[Opening EXERCISE DATA section]

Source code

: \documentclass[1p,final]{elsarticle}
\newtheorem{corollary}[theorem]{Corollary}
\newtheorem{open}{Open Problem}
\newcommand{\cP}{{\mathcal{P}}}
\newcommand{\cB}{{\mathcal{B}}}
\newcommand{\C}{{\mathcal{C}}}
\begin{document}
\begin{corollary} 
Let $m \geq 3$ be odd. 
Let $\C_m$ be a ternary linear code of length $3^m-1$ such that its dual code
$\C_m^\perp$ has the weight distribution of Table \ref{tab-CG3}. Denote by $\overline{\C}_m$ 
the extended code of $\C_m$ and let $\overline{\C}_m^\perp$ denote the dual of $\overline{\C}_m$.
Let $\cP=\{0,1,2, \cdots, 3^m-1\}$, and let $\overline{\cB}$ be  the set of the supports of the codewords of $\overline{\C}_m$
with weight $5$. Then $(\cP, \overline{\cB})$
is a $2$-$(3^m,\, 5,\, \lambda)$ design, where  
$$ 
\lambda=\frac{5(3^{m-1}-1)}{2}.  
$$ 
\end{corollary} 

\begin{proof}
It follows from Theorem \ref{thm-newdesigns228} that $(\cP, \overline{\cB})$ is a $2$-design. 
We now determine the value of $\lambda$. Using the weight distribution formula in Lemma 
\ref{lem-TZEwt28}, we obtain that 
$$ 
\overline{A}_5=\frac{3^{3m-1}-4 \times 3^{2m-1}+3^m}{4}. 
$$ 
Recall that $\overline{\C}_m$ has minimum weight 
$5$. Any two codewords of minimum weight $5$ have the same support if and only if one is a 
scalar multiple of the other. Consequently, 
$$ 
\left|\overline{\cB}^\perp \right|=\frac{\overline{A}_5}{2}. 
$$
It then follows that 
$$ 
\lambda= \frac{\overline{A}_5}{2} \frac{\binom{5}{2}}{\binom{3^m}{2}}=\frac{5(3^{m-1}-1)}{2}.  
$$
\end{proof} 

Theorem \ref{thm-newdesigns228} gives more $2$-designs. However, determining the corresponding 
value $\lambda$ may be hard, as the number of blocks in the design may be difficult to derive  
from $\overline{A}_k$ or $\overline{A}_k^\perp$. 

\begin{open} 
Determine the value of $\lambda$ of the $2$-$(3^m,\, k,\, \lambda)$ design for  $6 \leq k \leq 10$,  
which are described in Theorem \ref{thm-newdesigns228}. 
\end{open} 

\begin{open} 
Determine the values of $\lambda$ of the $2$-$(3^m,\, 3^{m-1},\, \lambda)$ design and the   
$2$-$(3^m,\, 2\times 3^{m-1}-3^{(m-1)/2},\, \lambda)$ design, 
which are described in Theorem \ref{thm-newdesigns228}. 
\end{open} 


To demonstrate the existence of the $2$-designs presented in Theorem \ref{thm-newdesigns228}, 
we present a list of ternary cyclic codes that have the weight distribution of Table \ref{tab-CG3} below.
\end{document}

[Closing EXERCISE DATA section]

* [WORK INSTRUCTION] Character for character, output the whole material above.

* [RESPONSE BOX]
Source code

: \documentclass[1p,final]{elsarticle}
\newtheorem{corollary}[theorem]{Corollary}
\newtheorem{open}{Open Problem}
\newcommand{\cP}{{\mathcal{P}}}
\newcommand{\cB}{{\mathcal{B}}}
\newcommand{\C}{{\mathcal{C}}}
\begin{document}
\begin{corollary} 
Let $m \geq 3$ be odd. 
Let $\C_m$ be a ternary linear code of length $3^m-1$ such that its dual code
$\C_m^\perp$ has the weight distribution of Table \ref{tab-CG3}. Denote by $\overline{\C}_m$ 
the extended code of $\C_m$ and let $\overline{\C}_m^\perp$ denote the dual of $\overline{\C}_m$.
Let $\cP=\{0,1,2, \cdots, 3^m-1\}$, and let $\overline{\cB}$ be  the set of the supports of the codewords of $\overline{\C}_m$
with weight $5$. Then $(\cP, \overline{\cB})$
is a $2$-$(3^m,\, 5,\, \lambda)$ design, where  
$$ 
\lambda=\frac{5(3^{m-1}-1)}{2}.  
$$ 
\end{corollary} 

\begin{proof}
It follows from Theorem \ref{thm-newdesigns228} that $(\cP, \overline{\cB})$ is a $2$-design. 
We now determine the value of $\lambda$. Using the weight distribution formula in Lemma 
\ref{lem-TZEwt28}, we obtain that 
$$ 
\overline{A}_5=\frac{3^{3m-1}-4 \times 3^{2m-1}+3^m}{4}. 
$$ 
Recall that $\overline{\C}_m$ has minimum weight 
$5$. Any two codewords of minimum weight $5$ have the same support if and only if one is a 
scalar multiple of the other. Consequently, 
$$ 
\left|\overline{\cB}^\perp \right|=\frac{\overline{A}_5}{2}. 
$$
It then follows that 
$$ 
\lambda= \frac{\overline{A}_5}{2} \frac{\binom{5}{2}}{\binom{3^m}{2}}=\frac{5(3^{m-1}-1)}{2}.  
$$
\end{proof} 

Theorem \ref{thm-newdesigns228} gives more $2$-designs. However, determining the corresponding 
value $\lambda$ may be hard, as the number of blocks in the design may be difficult to derive  
from $\overline{A}_k$ or $\overline{A}_k^\perp$. 

\begin{open} 
Determine the value of $\lambda$ of the $2$-$(3^m,\, k,\, \lambda)$ design for  $6 \leq k \leq 10$,  
which are described in Theorem \ref{thm-newdesigns228}. 
\end{open} 

\begin{open} 
Determine the values of $\lambda$ of the $2$-$(3^m,\, 3^{m-1},\, \lambda)$ design and the   
$2$-$(3^m,\, 2\times 3^{m-1}-3^{(m-1)/2},\, \lambda)$ design, 
which are described in Theorem \ref{thm-newdesigns228}. 
\end{open} 


To demonstrate the existence of the $2$-designs presented in Theorem \ref{thm-newdesigns228}, 
we present a list of ternary cyclic codes that have the weight distribution of Table \ref{tab-CG3} below.
\end{document}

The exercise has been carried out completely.